### Work instruction
Nothing outside the range below should be printed. Output exactly the lines from the line with "2. What is the" to the line with "<strong>1.10 Overall Condition", both included.

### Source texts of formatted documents
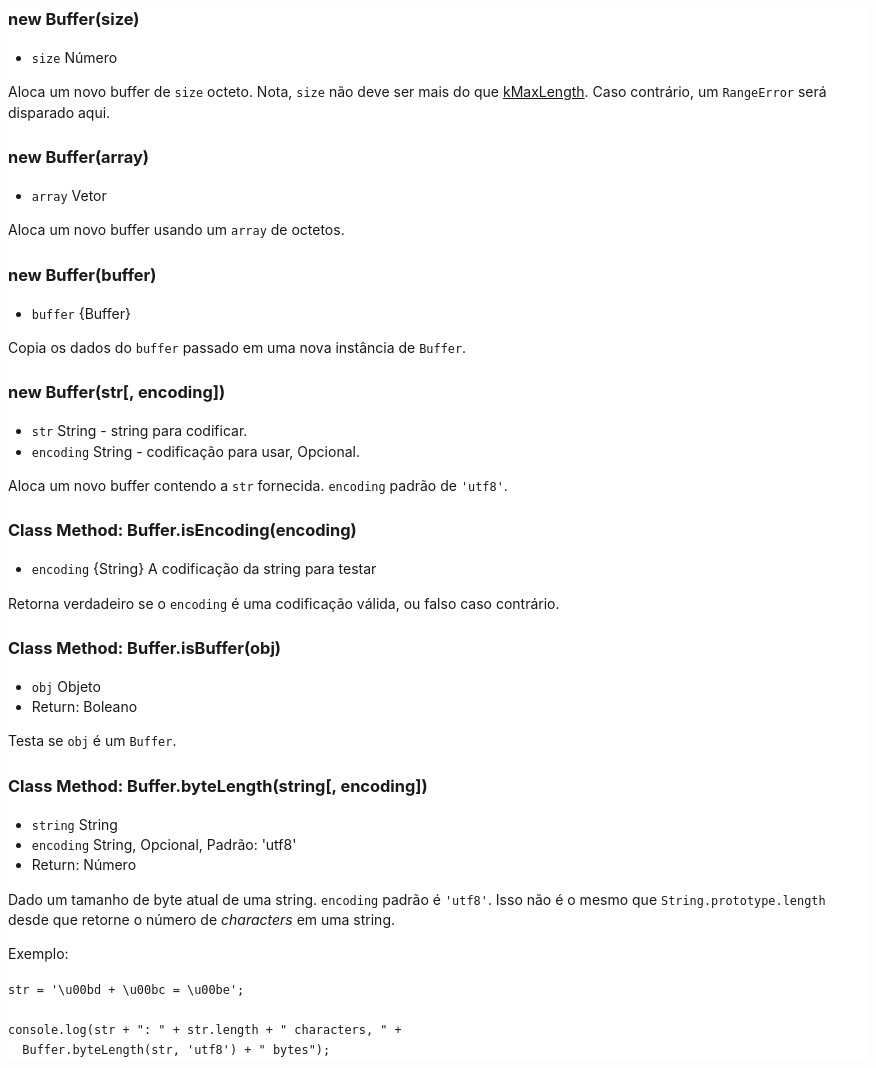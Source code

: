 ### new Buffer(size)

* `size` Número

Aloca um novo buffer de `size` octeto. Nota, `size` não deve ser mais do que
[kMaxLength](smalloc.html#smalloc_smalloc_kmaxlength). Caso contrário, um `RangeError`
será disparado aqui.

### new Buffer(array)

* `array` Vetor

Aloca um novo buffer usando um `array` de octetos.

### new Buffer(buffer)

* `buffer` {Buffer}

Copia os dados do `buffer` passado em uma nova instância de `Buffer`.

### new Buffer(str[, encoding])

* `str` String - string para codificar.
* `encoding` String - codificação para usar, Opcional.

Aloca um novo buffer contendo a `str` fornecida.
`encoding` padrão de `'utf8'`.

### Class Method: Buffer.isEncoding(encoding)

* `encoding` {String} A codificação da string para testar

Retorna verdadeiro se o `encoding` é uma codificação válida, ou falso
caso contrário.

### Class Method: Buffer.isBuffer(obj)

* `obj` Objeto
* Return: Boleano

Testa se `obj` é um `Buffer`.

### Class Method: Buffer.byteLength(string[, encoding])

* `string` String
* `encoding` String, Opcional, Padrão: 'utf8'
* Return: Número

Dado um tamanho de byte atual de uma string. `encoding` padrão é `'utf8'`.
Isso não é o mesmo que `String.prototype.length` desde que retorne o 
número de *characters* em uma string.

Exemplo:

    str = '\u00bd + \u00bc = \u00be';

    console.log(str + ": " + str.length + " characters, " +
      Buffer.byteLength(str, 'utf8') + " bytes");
...
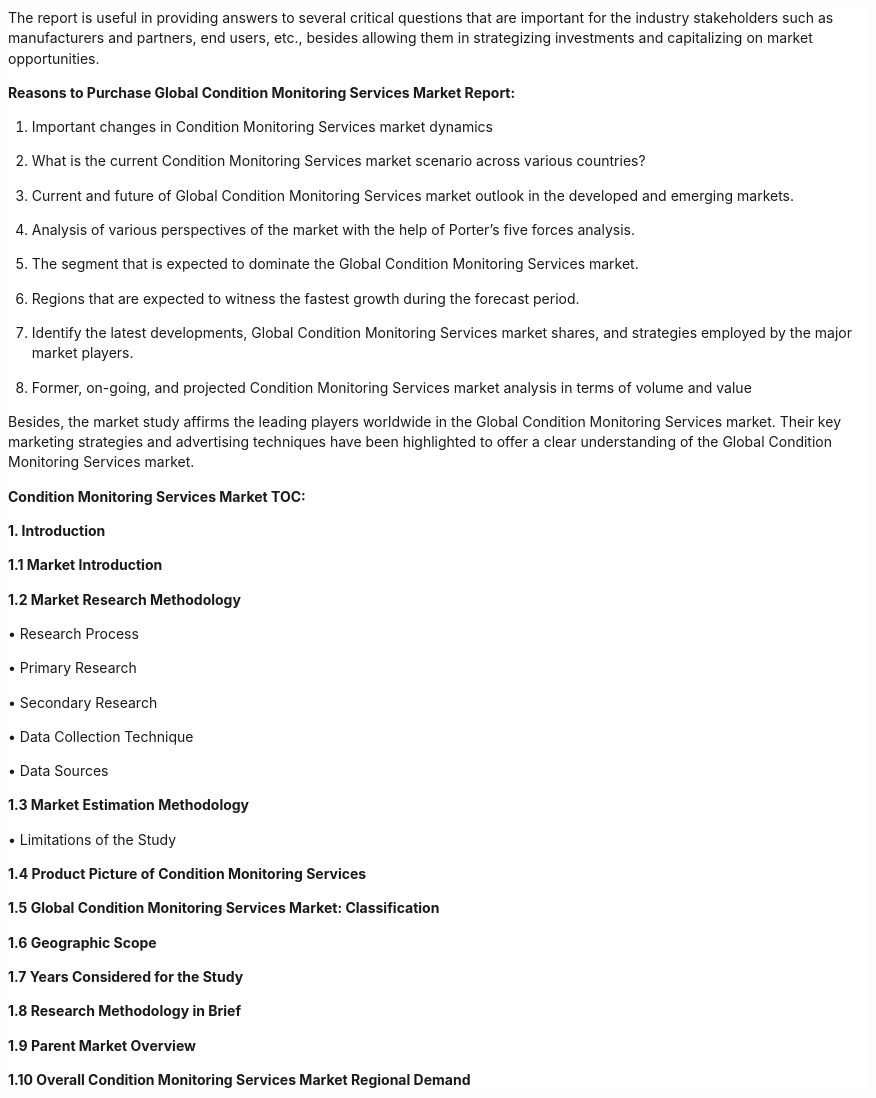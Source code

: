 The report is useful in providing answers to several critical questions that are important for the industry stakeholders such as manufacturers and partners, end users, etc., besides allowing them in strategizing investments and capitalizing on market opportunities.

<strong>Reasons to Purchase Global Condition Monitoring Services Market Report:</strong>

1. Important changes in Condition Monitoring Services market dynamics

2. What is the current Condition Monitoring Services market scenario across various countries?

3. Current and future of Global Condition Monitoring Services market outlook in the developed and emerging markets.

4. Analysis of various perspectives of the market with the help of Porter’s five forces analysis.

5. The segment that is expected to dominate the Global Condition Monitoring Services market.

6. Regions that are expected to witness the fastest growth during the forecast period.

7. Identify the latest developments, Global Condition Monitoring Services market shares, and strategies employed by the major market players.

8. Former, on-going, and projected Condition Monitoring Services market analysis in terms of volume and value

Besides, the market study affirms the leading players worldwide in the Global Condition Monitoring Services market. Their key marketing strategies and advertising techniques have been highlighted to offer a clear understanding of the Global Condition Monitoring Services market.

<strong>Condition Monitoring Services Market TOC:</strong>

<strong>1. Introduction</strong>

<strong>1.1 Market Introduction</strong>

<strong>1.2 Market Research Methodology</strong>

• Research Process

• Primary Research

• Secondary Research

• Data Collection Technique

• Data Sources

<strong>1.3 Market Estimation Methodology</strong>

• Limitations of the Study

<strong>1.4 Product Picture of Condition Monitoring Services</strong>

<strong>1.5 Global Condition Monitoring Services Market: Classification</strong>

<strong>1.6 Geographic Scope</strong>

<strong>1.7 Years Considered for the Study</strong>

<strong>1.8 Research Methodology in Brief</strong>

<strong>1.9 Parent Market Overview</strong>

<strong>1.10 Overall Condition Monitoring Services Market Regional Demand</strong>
...
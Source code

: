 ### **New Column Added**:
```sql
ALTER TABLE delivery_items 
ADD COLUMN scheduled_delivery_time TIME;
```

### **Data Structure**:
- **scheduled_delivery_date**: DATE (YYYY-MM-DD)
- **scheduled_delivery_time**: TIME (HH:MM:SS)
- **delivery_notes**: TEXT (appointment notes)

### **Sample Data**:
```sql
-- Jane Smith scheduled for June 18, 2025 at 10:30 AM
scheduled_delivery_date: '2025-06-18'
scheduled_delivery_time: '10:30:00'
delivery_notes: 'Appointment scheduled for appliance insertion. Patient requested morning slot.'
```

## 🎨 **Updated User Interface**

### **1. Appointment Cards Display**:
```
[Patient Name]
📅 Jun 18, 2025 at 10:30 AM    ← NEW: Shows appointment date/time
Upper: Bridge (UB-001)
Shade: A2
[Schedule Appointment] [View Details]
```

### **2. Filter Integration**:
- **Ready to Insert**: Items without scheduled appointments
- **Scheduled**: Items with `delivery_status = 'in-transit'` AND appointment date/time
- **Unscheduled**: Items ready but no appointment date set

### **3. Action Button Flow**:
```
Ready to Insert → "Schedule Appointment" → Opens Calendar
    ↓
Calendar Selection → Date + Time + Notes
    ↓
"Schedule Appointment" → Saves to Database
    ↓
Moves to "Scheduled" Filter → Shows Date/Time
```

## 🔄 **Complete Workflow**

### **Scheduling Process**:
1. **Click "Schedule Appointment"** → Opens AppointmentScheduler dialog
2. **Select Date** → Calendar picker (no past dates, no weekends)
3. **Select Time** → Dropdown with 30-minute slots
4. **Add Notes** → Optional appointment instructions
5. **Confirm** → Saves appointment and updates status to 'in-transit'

### Response to the exercise
2. What is the current Condition Monitoring Services market scenario across various countries?

3. Current and future of Global Condition Monitoring Services market outlook in the developed and emerging markets.

4. Analysis of various perspectives of the market with the help of Porter’s five forces analysis.

5. The segment that is expected to dominate the Global Condition Monitoring Services market.

6. Regions that are expected to witness the fastest growth during the forecast period.

7. Identify the latest developments, Global Condition Monitoring Services market shares, and strategies employed by the major market players.

8. Former, on-going, and projected Condition Monitoring Services market analysis in terms of volume and value

Besides, the market study affirms the leading players worldwide in the Global Condition Monitoring Services market. Their key marketing strategies and advertising techniques have been highlighted to offer a clear understanding of the Global Condition Monitoring Services market.

<strong>Condition Monitoring Services Market TOC:</strong>

<strong>1. Introduction</strong>

<strong>1.1 Market Introduction</strong>

<strong>1.2 Market Research Methodology</strong>

• Research Process

• Primary Research

• Secondary Research

• Data Collection Technique

• Data Sources

<strong>1.3 Market Estimation Methodology</strong>

• Limitations of the Study

<strong>1.4 Product Picture of Condition Monitoring Services</strong>

<strong>1.5 Global Condition Monitoring Services Market: Classification</strong>

<strong>1.6 Geographic Scope</strong>

<strong>1.7 Years Considered for the Study</strong>

<strong>1.8 Research Methodology in Brief</strong>

<strong>1.9 Parent Market Overview</strong>

<strong>1.10 Overall Condition Monitoring Services Market Regional Demand</strong>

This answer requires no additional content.